What’s your best first candidate for shop-wide impact? Your Safety Committee! Look back through the last several sets of minutes. Review the near-miss reports. Look again at any recent accident reports. What do they tell you?
Every time you see an issue that could have been improved with better housekeeping or better floor organization, note it. Follow up to be sure the Safety Committee’s recommended fix was a Lean solution. If it wasn’t ask them to look at it again. Then look at every open issue and determine which are fixable with a 5S solution. Have the Safety Committee feed it back to the area supervisor, or better yet, assign it to the Lean team responsible. Teach them to see the connection between their job of improving productivity and the Committee’s job of improving Safety. Do the same for the Safety Committee because neither exists in a vacuum; they are clearly intertwined. If necessary, have the supervisors delegate fixes for Safety issues back to the employees who have to adapt to the resulting change.
Sometimes just involving others in small Safety initiatives is enough. Need a new STOP sign put up at an opening between warehouses or in a fork lift aisle? Ask the fork lift operators to install the sign you just bought for them! Don’t wait for maintenance or the supervisor or even the next Safety Committee meeting. Find some of those who have to change their behavior and have them work on the solution. It will suddenly become very hard for them to tell you that they didn’t know about the new rule!
When the Secretary writes up the minutes of the Committee Meeting, instruct him to note which recommendations require a 5S solution. Be sure the Lean Teams and the supervisors know what they must do and give them their “automatic” deadline – the next meeting date! They don’t want to appear on the list two months in a row!
This kind of cross-reinforcement delivers the best message.

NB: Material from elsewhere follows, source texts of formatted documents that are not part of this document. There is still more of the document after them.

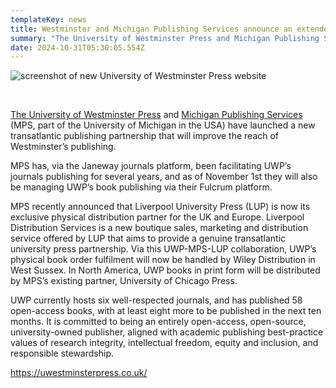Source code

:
 ```yaml
---
templateKey: news
title: Westminster and Michigan Publishing Services announce an extended partnership, and a new UWP website
summary: "The University of Westminster Press and Michigan Publishing Services (MPS, part of the University of Michigan in the USA) have come together to launch a new trans-Atlantic publishing partnership that will improve the reach of Westminster’s publishing."
date: 2024-10-31T05:30:05.554Z
---
```

![screenshot of new University of Westminster Press website](/assets/new-uwp-site-screenshot-copy.jpg)

<br/>

[The University of Westminster Press](https://uwestminsterpress.co.uk) and [Michigan Publishing Services](https://services.publishing.umich.edu) (MPS, part of the University of Michigan in the USA) have launched a new transatlantic publishing partnership that will improve the reach of Westminster’s publishing.

MPS has, via the Janeway journals platform, been facilitating UWP’s journals publishing for several years, and as of November 1st they will also be managing UWP’s book publishing via their Fulcrum platform.

MPS recently announced that Liverpool University Press (LUP) is now its exclusive physical distribution partner for the UK and Europe. Liverpool Distribution Services is a new boutique sales, marketing and distribution service offered by LUP that aims to provide a genuine transatlantic university press partnership. Via this UWP-MPS-LUP collaboration, UWP’s physical book order fulfilment will now be handled by Wiley Distribution in West Sussex. In North America, UWP books in print form will be distributed by MPS’s existing partner, University of Chicago Press.

UWP currently hosts six well-respected journals, and has published 58 open-access books, with at least eight more to be published in the next ten months. It is committed to being an entirely open-access, open-source, university-owned publisher, aligned with academic publishing best-practice values of research integrity, intellectual freedom, equity and inclusion, and responsible stewardship. 

https://uwestminsterpress.co.uk/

Just as Safety by itself is not a stand-alone item, to be done as time permits, 5S is not a stand-alone item. There is no “finally” for 5S; Lean is a process of constant, continuous improvement.
You know that 5S and Lean work places will lower your accident rate. It may already be lower, and if so, try to quantify that. Of course, if not, benchmark it now so you can prove future reduction and savings. Make sure your insurance company’s annual inspection makes note of the improvements in organization, housekeeping, as well as tool and machine maintenance. Your company is both Leaner and safer than last year. Grab the immediate benefits, then make sure everyone stays focused to benefit from future gains again next year.